As part of California’s Administrative Procedure Act (APA), executive branch agencies that promulgate regulations are required to conduct an economic impact analysis. What is that analysis and how have the courts interpreted agency actions to comply with this statutory mandate?
Under existing law, all regulations are required to have an analysis of the potential economic impact of a regulation. Specifically, pursuant to Government Code Section 11346.3, a state entity proposing to adopt, amend, or repeal any regulation must assess the potential for adverse economic impact on California business enterprises and individuals.
These rulemaking entities must also avoid the imposition of unnecessary or unreasonable regulations or reporting, record keeping, or compliance requirements. Unfortunately, this short analysis is done by completing the Economic Impact Statement, which is a 5-page, fill-in-the-blanks form, which is probably sufficient for most regulations.
The state entity, prior to submitting its proposed regulatory action to the Office of Administrative Law to begin the formal rulemaking process (i.e., part of the “initial statement of reasons”), must consider the proposal’s impact on business, with consideration of industries affected including the ability of California businesses to compete with businesses in other states. The state entity must even consider information supplied by interested parties.
What does this economic assessment include? The state entity must assess whether and to what extent it will affect the following:
- The creation or elimination of jobs within the state.
- The creation of new businesses or the elimination of existing businesses within the state.
- The expansion of businesses currently doing business within the state.
- The benefits of the regulation to the health and welfare of California residents, worker safety, and the state’s environment.
Under the APA, an economic impact assessment of a proposed regulation has three phases: first, the agency makes an initial, provisional determination of whether the proposed rule will have a significant adverse economic impact on businesses; second, during the public comment period, affected parties may comment on the agency’s initial determination and supply additional information relevant to the issue; and, third, when the agency issues its final decision and statement of reasons, it must respond to the public comments and either change its proposal in response to the comments or explain why it has not. Western States Petroleum Association v.

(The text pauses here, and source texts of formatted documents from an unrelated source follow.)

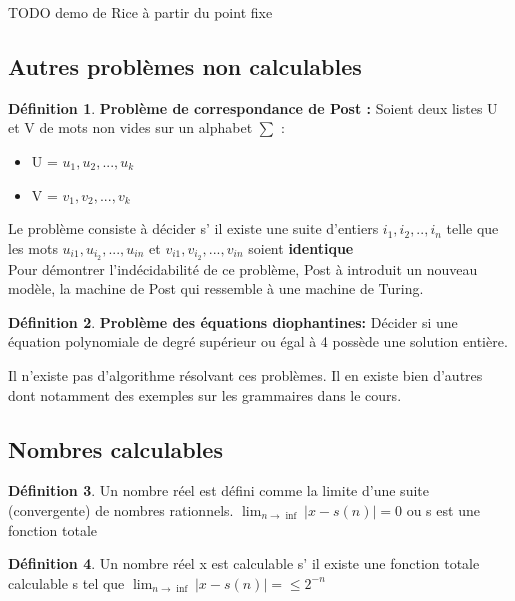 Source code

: \documentclass[11pt,a4paper]{article}
\theoremstyle{definition}
\newtheorem{mydef}{Définition}
\begin{document}
TODO demo de Rice à partir du point fixe

\subsection{Autres problèmes non calculables}
\label{sub:autres_probl_mes_non_calculable}

\begin{mydef}
	\textbf{Problème de correspondance de Post :} Soient deux listes U et V 
	de mots non vides sur un alphabet $\sum$ : 
	\begin{itemize}
		\item U = ${u_1,u_2,...,u_k}$
		\item V = ${v_1,v_2,...,v_k}$
	\end{itemize}
	Le problème consiste à décider s’ il existe une suite d'entiers 
	$i_1,i_2,..,i_n$ telle que les mots $u_{i1},u_{i_2},...,u_{in}$ et 
	$v_{i1},v_{i_2},...,v_{in}$ soient \textbf{identique} \\
	Pour démontrer l'indécidabilité de ce problème, Post à introduit un 
	nouveau modèle, la machine de Post qui ressemble à une machine de Turing.
\end{mydef}

\begin{mydef}
	\textbf{Problème des équations diophantines:} Décider si une équation 
	polynomiale de degré supérieur ou égal à 4 possède une solution entière.
\end{mydef}

Il n'existe pas d'algorithme résolvant ces problèmes. Il en existe bien d'autres 
dont notamment des exemples sur les grammaires dans le cours.

\subsection{Nombres calculables}
\label{sub:nombres_calculables}

\begin{mydef}
	Un nombre réel est défini comme la limite d'une suite (convergente) de 
	nombres rationnels. $\lim_{n \rightarrow \inf} |x-s(n)| = 0 $ ou s est 
	une fonction totale
\end{mydef}

\begin{mydef}
	Un nombre réel x est calculable s’ il existe une fonction totale 
	calculable s tel que $\lim_{n \rightarrow \inf} |x-s(n)| =\leq 2^{-n}$
\end{mydef}
\end{document}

Board of Equalization (2013) 57 Cal. 4th 401
Under the economic impact assessment requirement of the APA, a rulemaking agency making an initial disclosure must include facts, evidence, documents, or testimony relief on to support an initial determination that the action will not have a significant adverse economic impact on business. John R. Lawson Rock & Oil Inc. v. State Air Resources Board (2018) 20 Cal.App. 5th 77
The APA broadly requires consideration of significant, statewide adverse economic impacts directly affecting business and the APA likewise requires an analysis of several factors that are broadly drafted in a manner which does not suggest solely inter-state impacts. An agency is not permitted under the statutory scheme to ignore evidence of impacts to specific segments of businesses already doing business in California from benefits to other in-state businesses when proceeding under the APA.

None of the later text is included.